*Your goal*. Reproduce the opening lines of the records exactly, please, stopping after the line that contains "boxes and lines?</span></span>".

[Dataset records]
• • • • • • •

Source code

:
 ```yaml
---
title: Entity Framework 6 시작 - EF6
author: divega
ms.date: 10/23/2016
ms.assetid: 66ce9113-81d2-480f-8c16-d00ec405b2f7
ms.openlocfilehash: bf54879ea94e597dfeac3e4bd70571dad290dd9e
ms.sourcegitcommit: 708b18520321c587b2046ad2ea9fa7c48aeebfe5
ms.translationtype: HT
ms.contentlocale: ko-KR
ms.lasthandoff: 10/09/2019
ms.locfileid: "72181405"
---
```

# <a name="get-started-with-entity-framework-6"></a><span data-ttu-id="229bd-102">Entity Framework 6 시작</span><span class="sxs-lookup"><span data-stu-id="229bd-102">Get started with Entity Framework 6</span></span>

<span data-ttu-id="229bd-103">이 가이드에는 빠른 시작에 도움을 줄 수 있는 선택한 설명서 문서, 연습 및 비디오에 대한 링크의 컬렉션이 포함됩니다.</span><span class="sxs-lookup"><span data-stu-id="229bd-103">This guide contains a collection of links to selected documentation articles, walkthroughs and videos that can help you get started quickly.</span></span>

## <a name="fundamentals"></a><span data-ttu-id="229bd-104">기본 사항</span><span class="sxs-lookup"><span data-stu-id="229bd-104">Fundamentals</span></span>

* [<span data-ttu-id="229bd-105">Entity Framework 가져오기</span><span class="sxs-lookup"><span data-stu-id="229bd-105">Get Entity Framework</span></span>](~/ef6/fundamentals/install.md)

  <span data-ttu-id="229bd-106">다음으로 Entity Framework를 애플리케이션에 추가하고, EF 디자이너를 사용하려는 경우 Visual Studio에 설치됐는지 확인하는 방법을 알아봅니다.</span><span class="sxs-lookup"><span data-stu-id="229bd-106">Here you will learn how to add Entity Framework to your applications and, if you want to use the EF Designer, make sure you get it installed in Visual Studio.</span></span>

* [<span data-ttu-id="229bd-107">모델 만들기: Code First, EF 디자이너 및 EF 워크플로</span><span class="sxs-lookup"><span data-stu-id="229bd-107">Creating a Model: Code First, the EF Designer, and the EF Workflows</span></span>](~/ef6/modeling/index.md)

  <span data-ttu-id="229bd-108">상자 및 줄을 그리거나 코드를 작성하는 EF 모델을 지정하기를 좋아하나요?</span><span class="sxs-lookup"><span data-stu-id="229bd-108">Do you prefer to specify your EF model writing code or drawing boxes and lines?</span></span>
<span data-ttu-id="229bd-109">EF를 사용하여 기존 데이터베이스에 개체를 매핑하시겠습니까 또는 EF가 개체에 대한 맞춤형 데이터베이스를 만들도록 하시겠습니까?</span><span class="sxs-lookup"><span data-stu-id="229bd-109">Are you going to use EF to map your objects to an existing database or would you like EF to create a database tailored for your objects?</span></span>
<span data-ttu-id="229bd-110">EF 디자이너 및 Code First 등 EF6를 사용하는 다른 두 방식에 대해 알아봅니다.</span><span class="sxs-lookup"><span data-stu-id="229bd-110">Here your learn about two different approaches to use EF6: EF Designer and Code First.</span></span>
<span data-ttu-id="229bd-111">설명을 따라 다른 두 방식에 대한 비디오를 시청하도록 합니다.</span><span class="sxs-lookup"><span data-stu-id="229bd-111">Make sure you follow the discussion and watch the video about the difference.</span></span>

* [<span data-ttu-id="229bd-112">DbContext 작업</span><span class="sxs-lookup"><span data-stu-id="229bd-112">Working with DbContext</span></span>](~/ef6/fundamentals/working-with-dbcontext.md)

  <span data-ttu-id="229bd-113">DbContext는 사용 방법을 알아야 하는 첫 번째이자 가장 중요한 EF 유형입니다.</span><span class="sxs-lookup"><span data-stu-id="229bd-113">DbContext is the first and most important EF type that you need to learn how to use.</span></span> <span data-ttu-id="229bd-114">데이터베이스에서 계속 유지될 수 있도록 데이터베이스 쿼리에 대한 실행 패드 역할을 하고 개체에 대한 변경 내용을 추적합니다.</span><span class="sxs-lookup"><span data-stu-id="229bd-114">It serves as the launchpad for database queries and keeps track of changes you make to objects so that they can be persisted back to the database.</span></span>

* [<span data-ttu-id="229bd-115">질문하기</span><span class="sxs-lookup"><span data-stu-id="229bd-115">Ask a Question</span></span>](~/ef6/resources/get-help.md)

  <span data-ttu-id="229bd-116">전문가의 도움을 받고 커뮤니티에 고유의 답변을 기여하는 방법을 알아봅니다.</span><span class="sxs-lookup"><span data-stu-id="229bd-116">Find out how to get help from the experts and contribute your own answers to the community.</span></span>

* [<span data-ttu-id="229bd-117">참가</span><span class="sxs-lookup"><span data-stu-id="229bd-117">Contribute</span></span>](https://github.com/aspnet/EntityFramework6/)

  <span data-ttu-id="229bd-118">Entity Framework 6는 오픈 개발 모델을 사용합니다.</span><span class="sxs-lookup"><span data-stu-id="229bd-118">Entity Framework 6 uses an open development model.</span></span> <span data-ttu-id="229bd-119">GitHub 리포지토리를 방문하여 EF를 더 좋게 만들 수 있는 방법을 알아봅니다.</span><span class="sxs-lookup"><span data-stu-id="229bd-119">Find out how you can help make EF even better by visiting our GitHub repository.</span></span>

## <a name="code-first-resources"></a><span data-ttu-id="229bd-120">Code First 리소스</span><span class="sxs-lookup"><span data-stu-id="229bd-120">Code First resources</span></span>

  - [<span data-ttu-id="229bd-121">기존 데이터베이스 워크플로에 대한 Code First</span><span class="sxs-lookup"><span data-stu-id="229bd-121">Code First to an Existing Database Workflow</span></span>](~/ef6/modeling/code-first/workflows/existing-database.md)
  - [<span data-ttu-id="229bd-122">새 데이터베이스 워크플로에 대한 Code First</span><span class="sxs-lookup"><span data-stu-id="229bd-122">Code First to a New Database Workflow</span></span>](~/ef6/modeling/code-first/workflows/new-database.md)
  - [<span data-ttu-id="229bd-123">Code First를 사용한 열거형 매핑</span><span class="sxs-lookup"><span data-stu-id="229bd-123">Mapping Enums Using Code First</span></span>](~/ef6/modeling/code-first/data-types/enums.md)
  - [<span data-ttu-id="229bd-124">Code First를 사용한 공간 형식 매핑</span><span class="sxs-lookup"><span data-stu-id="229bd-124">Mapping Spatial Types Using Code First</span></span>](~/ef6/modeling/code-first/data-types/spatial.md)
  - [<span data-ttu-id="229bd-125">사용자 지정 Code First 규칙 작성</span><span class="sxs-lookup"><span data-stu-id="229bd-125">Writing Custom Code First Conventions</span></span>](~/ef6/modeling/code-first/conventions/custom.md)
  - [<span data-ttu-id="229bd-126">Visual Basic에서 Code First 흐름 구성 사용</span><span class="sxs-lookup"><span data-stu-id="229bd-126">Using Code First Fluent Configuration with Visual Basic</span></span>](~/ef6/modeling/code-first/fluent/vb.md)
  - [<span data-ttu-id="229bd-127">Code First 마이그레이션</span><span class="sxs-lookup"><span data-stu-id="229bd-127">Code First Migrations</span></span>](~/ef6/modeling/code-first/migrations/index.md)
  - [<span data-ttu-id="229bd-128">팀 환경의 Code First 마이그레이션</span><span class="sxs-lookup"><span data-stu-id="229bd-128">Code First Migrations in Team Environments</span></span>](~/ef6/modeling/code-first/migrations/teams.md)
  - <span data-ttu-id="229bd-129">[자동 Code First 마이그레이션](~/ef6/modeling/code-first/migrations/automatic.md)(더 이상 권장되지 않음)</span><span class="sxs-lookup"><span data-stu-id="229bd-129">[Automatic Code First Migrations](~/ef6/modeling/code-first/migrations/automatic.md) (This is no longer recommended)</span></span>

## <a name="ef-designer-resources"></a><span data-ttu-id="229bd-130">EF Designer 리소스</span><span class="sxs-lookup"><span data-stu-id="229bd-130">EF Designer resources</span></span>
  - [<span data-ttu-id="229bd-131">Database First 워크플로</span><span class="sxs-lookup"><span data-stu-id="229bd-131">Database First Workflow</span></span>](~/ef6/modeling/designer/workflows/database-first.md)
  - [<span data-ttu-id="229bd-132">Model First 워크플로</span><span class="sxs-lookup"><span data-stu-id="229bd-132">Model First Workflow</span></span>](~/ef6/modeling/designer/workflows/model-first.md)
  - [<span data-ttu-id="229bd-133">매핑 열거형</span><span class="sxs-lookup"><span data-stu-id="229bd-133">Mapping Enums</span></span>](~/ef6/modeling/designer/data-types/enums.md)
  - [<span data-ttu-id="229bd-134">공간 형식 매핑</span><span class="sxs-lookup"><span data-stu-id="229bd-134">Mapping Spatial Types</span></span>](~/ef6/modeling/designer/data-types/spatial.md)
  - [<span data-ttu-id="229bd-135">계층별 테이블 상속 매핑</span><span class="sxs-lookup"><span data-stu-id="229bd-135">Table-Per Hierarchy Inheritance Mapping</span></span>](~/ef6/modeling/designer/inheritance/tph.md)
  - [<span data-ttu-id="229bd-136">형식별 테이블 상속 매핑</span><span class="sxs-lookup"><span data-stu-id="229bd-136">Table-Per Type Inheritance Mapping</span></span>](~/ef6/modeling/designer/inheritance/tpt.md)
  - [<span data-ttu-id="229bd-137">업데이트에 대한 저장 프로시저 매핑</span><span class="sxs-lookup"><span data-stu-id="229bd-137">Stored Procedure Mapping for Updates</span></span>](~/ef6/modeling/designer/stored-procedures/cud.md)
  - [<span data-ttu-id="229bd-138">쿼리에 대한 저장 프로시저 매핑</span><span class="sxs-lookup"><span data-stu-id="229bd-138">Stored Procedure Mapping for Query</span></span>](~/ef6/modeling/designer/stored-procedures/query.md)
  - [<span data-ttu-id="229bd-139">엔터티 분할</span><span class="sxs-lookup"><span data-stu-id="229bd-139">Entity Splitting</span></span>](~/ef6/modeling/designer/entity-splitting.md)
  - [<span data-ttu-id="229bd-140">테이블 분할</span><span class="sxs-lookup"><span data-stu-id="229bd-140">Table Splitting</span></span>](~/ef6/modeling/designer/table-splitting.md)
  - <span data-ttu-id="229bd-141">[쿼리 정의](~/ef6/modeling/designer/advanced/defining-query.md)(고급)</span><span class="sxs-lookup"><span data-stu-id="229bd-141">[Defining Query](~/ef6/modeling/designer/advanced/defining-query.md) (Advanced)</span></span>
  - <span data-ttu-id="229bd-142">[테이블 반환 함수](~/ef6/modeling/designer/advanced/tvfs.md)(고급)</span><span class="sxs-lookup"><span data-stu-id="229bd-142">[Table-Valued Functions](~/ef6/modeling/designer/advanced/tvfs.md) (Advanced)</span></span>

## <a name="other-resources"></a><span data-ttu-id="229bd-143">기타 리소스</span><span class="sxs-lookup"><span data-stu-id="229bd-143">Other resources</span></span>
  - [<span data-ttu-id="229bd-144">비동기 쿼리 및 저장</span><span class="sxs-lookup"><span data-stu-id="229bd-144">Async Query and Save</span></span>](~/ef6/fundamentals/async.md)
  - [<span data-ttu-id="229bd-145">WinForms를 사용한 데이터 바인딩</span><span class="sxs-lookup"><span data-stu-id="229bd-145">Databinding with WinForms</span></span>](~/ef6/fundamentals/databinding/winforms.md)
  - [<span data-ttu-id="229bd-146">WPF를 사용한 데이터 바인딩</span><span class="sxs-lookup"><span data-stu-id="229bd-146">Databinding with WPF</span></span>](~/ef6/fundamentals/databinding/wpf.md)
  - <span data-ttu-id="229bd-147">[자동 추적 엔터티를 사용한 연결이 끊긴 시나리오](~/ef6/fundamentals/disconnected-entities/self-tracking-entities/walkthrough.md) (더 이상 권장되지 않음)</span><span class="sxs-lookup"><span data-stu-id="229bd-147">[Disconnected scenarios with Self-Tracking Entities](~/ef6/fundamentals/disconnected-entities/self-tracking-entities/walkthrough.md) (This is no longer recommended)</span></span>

• • • • • • •

*Exercise result*.
Source code

:
 ```yaml
---
title: Entity Framework 6 시작 - EF6
author: divega
ms.date: 10/23/2016
ms.assetid: 66ce9113-81d2-480f-8c16-d00ec405b2f7
ms.openlocfilehash: bf54879ea94e597dfeac3e4bd70571dad290dd9e
ms.sourcegitcommit: 708b18520321c587b2046ad2ea9fa7c48aeebfe5
ms.translationtype: HT
ms.contentlocale: ko-KR
ms.lasthandoff: 10/09/2019
ms.locfileid: "72181405"
---
```

# <a name="get-started-with-entity-framework-6"></a><span data-ttu-id="229bd-102">Entity Framework 6 시작</span><span class="sxs-lookup"><span data-stu-id="229bd-102">Get started with Entity Framework 6</span></span>

<span data-ttu-id="229bd-103">이 가이드에는 빠른 시작에 도움을 줄 수 있는 선택한 설명서 문서, 연습 및 비디오에 대한 링크의 컬렉션이 포함됩니다.</span><span class="sxs-lookup"><span data-stu-id="229bd-103">This guide contains a collection of links to selected documentation articles, walkthroughs and videos that can help you get started quickly.</span></span>

## <a name="fundamentals"></a><span data-ttu-id="229bd-104">기본 사항</span><span class="sxs-lookup"><span data-stu-id="229bd-104">Fundamentals</span></span>

* [<span data-ttu-id="229bd-105">Entity Framework 가져오기</span><span class="sxs-lookup"><span data-stu-id="229bd-105">Get Entity Framework</span></span>](~/ef6/fundamentals/install.md)

  <span data-ttu-id="229bd-106">다음으로 Entity Framework를 애플리케이션에 추가하고, EF 디자이너를 사용하려는 경우 Visual Studio에 설치됐는지 확인하는 방법을 알아봅니다.</span><span class="sxs-lookup"><span data-stu-id="229bd-106">Here you will learn how to add Entity Framework to your applications and, if you want to use the EF Designer, make sure you get it installed in Visual Studio.</span></span>

* [<span data-ttu-id="229bd-107">모델 만들기: Code First, EF 디자이너 및 EF 워크플로</span><span class="sxs-lookup"><span data-stu-id="229bd-107">Creating a Model: Code First, the EF Designer, and the EF Workflows</span></span>](~/ef6/modeling/index.md)

  <span data-ttu-id="229bd-108">상자 및 줄을 그리거나 코드를 작성하는 EF 모델을 지정하기를 좋아하나요?</span><span class="sxs-lookup"><span data-stu-id="229bd-108">Do you prefer to specify your EF model writing code or drawing boxes and lines?</span></span>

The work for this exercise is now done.